Chiming In: A Call to Worship

The members of my congregation like to chat when coming into the sanctuary before the service. Sometimes it has been difficult to call the congregation to worship because the conversations tend to taper off slowly. This has spurred a little debate between whether people should talk and socialize at the beginning of a service, or enter into the sanctuary for quiet meditation. Personally, I believe that both are important.

bell

1. We should socialize at the beginning of the service. The congregation represents the body of Christ at work in the world. The service begins with the gathering of the body of Christ, and it is a joyful reunion. During our week, we have all been in service in different ways, and have experienced different things. It is important to be able to share our experiences with each other.  I do believe, however, that our socialization easily gets carried away from the purpose of worship and so it cannot stand alone.

2. Quiet meditation is also an important part of our worship, but it is very different than conversation. Where social conversation encourages interaction of the gathered body, meditation focuses on an individual encounter with God. There is still a corporate element, though, as there is definitely something special about meditation with the gathered body around us. In a world that seems to limit and impede our quiet time, it is important for the church to help facilitate these quiet encounters with God.
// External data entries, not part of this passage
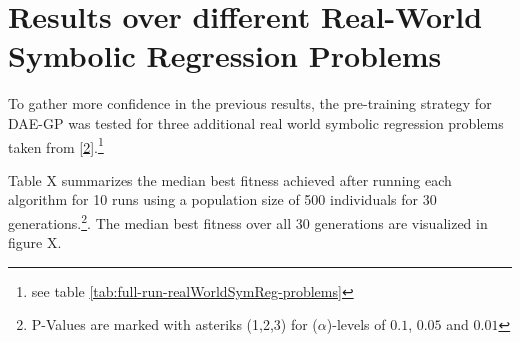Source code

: \documentclass[
  11pt,
]{article}
\begin{document}
\hypertarget{results-over-different-real-world-symbolic-regression-problems}{%
\section{Results over different Real-World Symbolic Regression Problems}\label{results-over-different-real-world-symbolic-regression-problems}}

To gather more confidence in the previous results, the pre-training strategy for DAE-GP was tested for three additional real world symbolic regression problems taken from {[}\protect\hyperlink{ref-machine_learning_repo}{2}{]}.\footnote{see table \ref{tab:full-run-realWorldSymReg-problems}}

Table X summarizes the median best fitness achieved after running each algorithm for 10 runs using a population size of 500 individuals for 30 generations.\footnote{P-Values are marked with asteriks (1,2,3) for (\(\alpha\))-levels of \(0.1\), \(0.05\) and \(0.01\)}. The median best fitness over all 30 generations are visualized in figure X.
\end{document}
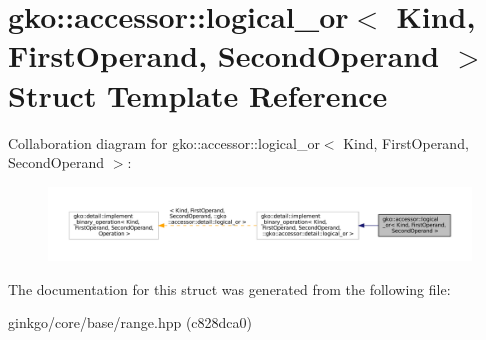 \hypertarget{structgko_1_1accessor_1_1logical__or}{}\section{gko\+:\+:accessor\+:\+:logical\+\_\+or$<$ Kind, First\+Operand, Second\+Operand $>$ Struct Template Reference}
\label{structgko_1_1accessor_1_1logical__or}


Collaboration diagram for gko\+:\+:accessor\+:\+:logical\+\_\+or$<$ Kind, First\+Operand, Second\+Operand $>$\+:
\nopagebreak
\begin{figure}[H]
\begin{center}
\leavevmode
\includegraphics[width=350pt]{structgko_1_1accessor_1_1logical__or__coll__graph}
\end{center}
\end{figure}


The documentation for this struct was generated from the following file\+:\begin{DoxyCompactItemize}
\item 
ginkgo/core/base/range.\+hpp (c828dca0)\end{DoxyCompactItemize}
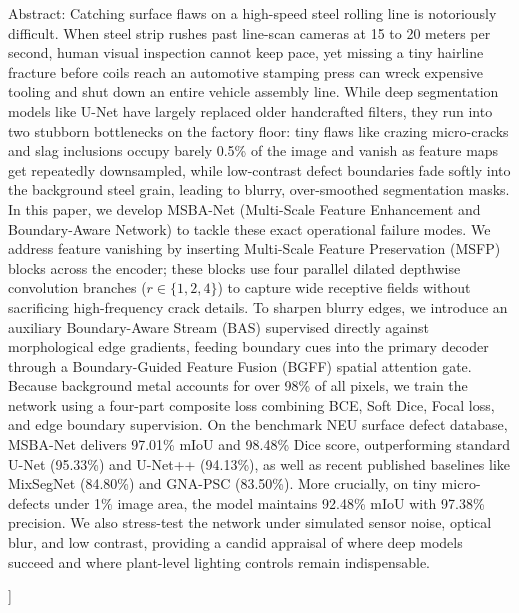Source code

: \documentclass[10pt,a4paper]{article}
\begin{document}
{  \noindent
  \hangindent=2.0cm
  {\fontsize{9pt}{11pt}\selectfont
  Abstract: Catching surface flaws on a high-speed steel rolling line is notoriously difficult. When steel strip rushes past line-scan cameras at 15 to 20 meters per second, human visual inspection cannot keep pace, yet missing a tiny hairline fracture before coils reach an automotive stamping press can wreck expensive tooling and shut down an entire vehicle assembly line. While deep segmentation models like U-Net have largely replaced older handcrafted filters, they run into two stubborn bottlenecks on the factory floor: tiny flaws like crazing micro-cracks and slag inclusions occupy barely 0.5\% of the image and vanish as feature maps get repeatedly downsampled, while low-contrast defect boundaries fade softly into the background steel grain, leading to blurry, over-smoothed segmentation masks. In this paper, we develop MSBA-Net (Multi-Scale Feature Enhancement and Boundary-Aware Network) to tackle these exact operational failure modes. We address feature vanishing by inserting Multi-Scale Feature Preservation (MSFP) blocks across the encoder; these blocks use four parallel dilated depthwise convolution branches ($r \in \{1, 2, 4\}$) to capture wide receptive fields without sacrificing high-frequency crack details. To sharpen blurry edges, we introduce an auxiliary Boundary-Aware Stream (BAS) supervised directly against morphological edge gradients, feeding boundary cues into the primary decoder through a Boundary-Guided Feature Fusion (BGFF) spatial attention gate. Because background metal accounts for over 98\% of all pixels, we train the network using a four-part composite loss combining BCE, Soft Dice, Focal loss, and edge boundary supervision. On the benchmark NEU surface defect database, MSBA-Net delivers 97.01\% mIoU and 98.48\% Dice score, outperforming standard U-Net (95.33\%) and U-Net++ (94.13\%), as well as recent published baselines like MixSegNet (84.80\%) and GNA-PSC (83.50\%). More crucially, on tiny micro-defects under 1\% image area, the model maintains 92.48\% mIoU with 97.38\% precision. We also stress-test the network under simulated sensor noise, optical blur, and low contrast, providing a candid appraisal of where deep models succeed and where plant-level lighting controls remain indispensable.
  \par}
  \vspace{16pt}
}]
\end{document}
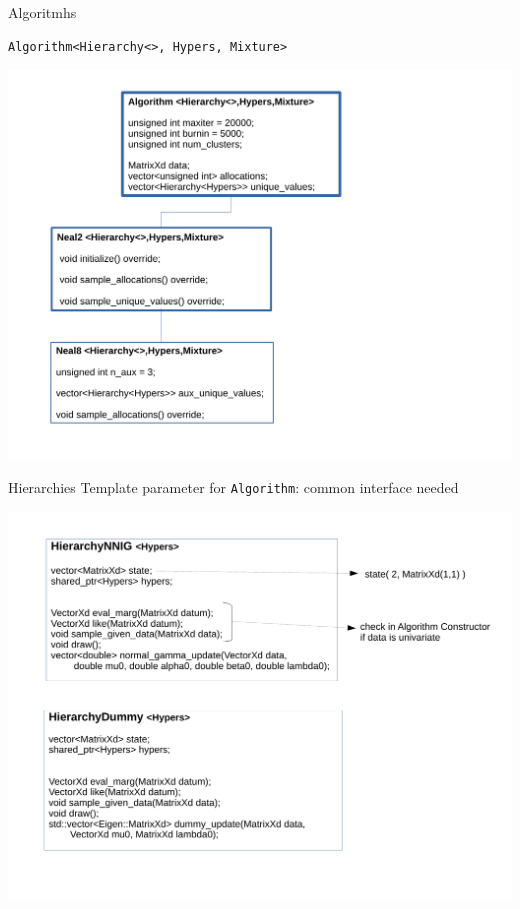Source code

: 

\begin{frame}[fragile]{Algoritmhs}
\begin{verbatim}
Algorithm<Hierarchy<>, Hypers, Mixture>
\end{verbatim}
\begin{center}
	\includegraphics[scale=0.35]{etc/algo.pdf}
\end{center}
\end{frame}

\begin{frame}{Hierarchies}
Template parameter for \texttt{Algorithm}: common interface needed
\begin{center}
	\includegraphics[scale=0.35]{etc/hierarchy.pdf}
\end{center}

\end{frame}

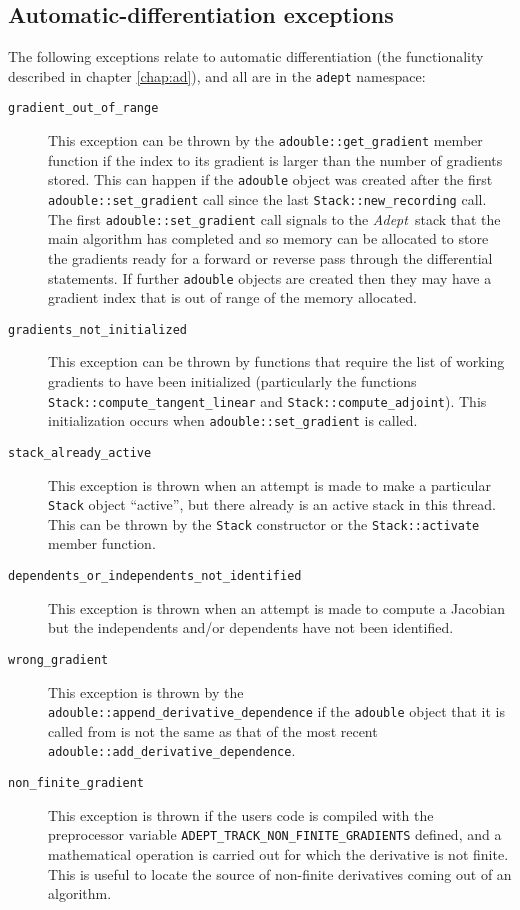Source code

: \documentclass[a4,oneside]{book}
\def\codesize{\small}
\def\Adept{\emph{Adept}}
\def\code#1{{\codesize\texttt{#1}}}
\def\citem#1{\item[{\codesize\texttt{#1}}]}
\begin{document}
\subsection{Automatic-differentiation exceptions}
The following exceptions relate to automatic differentiation (the
functionality described in chapter \ref{chap:ad}), and all are in the
\code{adept} namespace:
\begin{description}
\citem{gradient\_out\_of\_range} This exception can be thrown by the
\code{adouble::get\_gradient} member function if the index to its
gradient is larger than the number of gradients stored.  This can
happen if the \code{adouble} object was created after the first
\code{adouble::set\_gradient} call since the last
\code{Stack::new\_recording} call. The first
\code{adouble::set\_gradient} call signals to the \Adept\ stack that
the main algorithm has completed and so memory can be allocated to
store the gradients ready for a forward or reverse pass through the
differential statements. If further \code{adouble} objects are created
then they may have a gradient index that is out of range of the memory
allocated.
%
\citem{gradients\_not\_initialized} This exception can be thrown by
functions that require the list of working gradients to have been
initialized (particularly the functions
\code{Stack::compute\_tangent\_linear} and
\code{Stack::compute\_adjoint}). This initialization occurs when
\code{adouble::set\_gradient} is called.
%
\citem{stack\_already\_active} This exception is thrown when an
attempt is made to make a particular \code{Stack} object ``active'',
but there already is an active stack in this thread. This can be
thrown by the \code{Stack} constructor or the \code{Stack::activate}
member function.
%
\citem{dependents\_or\_independents\_not\_identified} This exception
is thrown when an attempt is made to compute a Jacobian but the
independents and/or dependents have not been identified.
%
\citem{wrong\_gradient} This exception is thrown by the
\code{adouble::append\_derivative\_dependence} if the \code{adouble}
object that it is called from is not the same as that of the most
recent \code{adouble::add\_derivative\_dependence}. 
%
\citem{non\_finite\_gradient} This exception is thrown if the users
code is compiled with the preprocessor variable
\code{ADEPT\_TRACK\_NON\_FINITE\_GRADIENTS} defined, and a
mathematical operation is carried out for which the derivative is not
finite. This is useful to locate the source of non-finite derivatives
coming out of an algorithm.
\end{description}
\end{document}
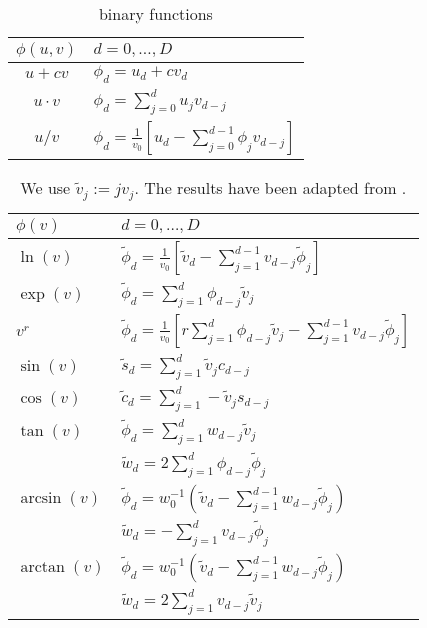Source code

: \documentclass[a4paper,12pt,twoside]{article}
\begin{document}
\begin{table}[!h]
\centering
\begin{tabular}{| c | l |}
\hline
$\phi(u,v)$  & $d = 0,\dots,D$\\
\hline
$u + cv$ & $\phi_d = u_d + c v_d$ \\
$u \cdot v $ & $\phi_d = \sum_{j=0}^d u_j  v_{d-j}$ \\
$u / v $ & $\phi_d = \frac{1}{v_0} \left[ u_d - \sum_{j=0}^{d-1} \phi_j v_{d-j} \right]$\\
\hline
\end{tabular}

\caption{\label{tab:taylor_arithmetic_binary}
binary functions
}
\end{table}
\begin{table}[!h]
\centering
\begin{tabular}{| l | l |}
\hline 
$\phi(v)$  & $d = 0,\dots,D$\\
\hline \hline
$\ln(v)$ & $ \tilde \phi_d = \frac{1}{v_0} \left[ \tilde v_d - \sum_{j=1}^{d-1} v_{d-j} \tilde \phi_j \right]$ \\
\hline
$\exp(v) $ & $ \tilde \phi_d = \sum_{j=1}^d \phi_{d-j} \tilde v_j$ \\
\hline
$ v^r$ & $ \tilde \phi_d = \frac{1}{v_0} \left[ r \sum_{j=1}^d \phi_{d-j} \tilde v_j - \sum_{j=1}^{d-1} v_{d-j} \tilde \phi_j \right]$\\
\hline
$\sin(v)$ & $ \tilde s_d = \sum_{j=1}^d \tilde v_j c_{d-j}$ \\
$\cos(v)$ & $ \tilde c_d = \sum_{j=1}^d - \tilde  v_j s_{d-j} $\\
\hline
$\tan(v)$ & $\tilde  \phi_d = \sum_{j=1}^d w_{d-j} \tilde v_j $ \\
& $\tilde w_d = 2 \sum_{j=1}^d \phi_{d-j} \tilde \phi_j$ \\
\hline
$\arcsin(v)$ & $ \tilde \phi_d = w_0^{-1} \left( \tilde v_d - \sum_{j=1}^{d-1} w_{d-j} \tilde \phi_j \right)$\\
& $ \tilde w_d = - \sum_{j=1}^d v_{d-j} \tilde \phi_j $ \\
\hline
$\arctan(v)$ & $ \tilde \phi_d = w_0^{-1} \left( \tilde v_d - \sum_{j=1}^{d-1} w_{d-j} \tilde \phi_j \right)$\\
& $ \tilde w_d = 2 \sum_{j=1}^d v_{d-j} \tilde v_j $ \\
\hline
\end{tabular}
\caption{\label{tab:taylor_arithmetic_univariate}
We use $\tilde v_j := j v_j$. The results have been adapted from \cite{Griewank2008EDP,Neidinger2005DfC}.
}
\end{table}
 


% 





\end{document}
With these things in mind, I redesigned the opening of our worship service in such a way that would encourage conversation as the body gathers, and then call the congregation into the other facets of the worship service. In order to do this, I pulled out a tool that has been used for centuries: bells. The Christian church, including (and perhaps especially) American Methodism, has a great tradition of ringing bells to call people to worship. The chimes still have an incredible effect today. When the chimes sound, people end their conversations, and look to the pulpit for direction.

So now when we gather in the sanctuary, we talk to each other. I encourage this gathering time by walking around and shaking as many hands as possible before the service. When it is time to call the congregation into a more quiet and reflective mode of worship, our pianist sounds the chimes.  Then I may easily invite people into the order of worship, which may include a time of prayer and meditation. We have sounded the chimes for several weeks now, and the chimes have received more compliments than any other change that I have made. It has been an easy change to bring order to our worship.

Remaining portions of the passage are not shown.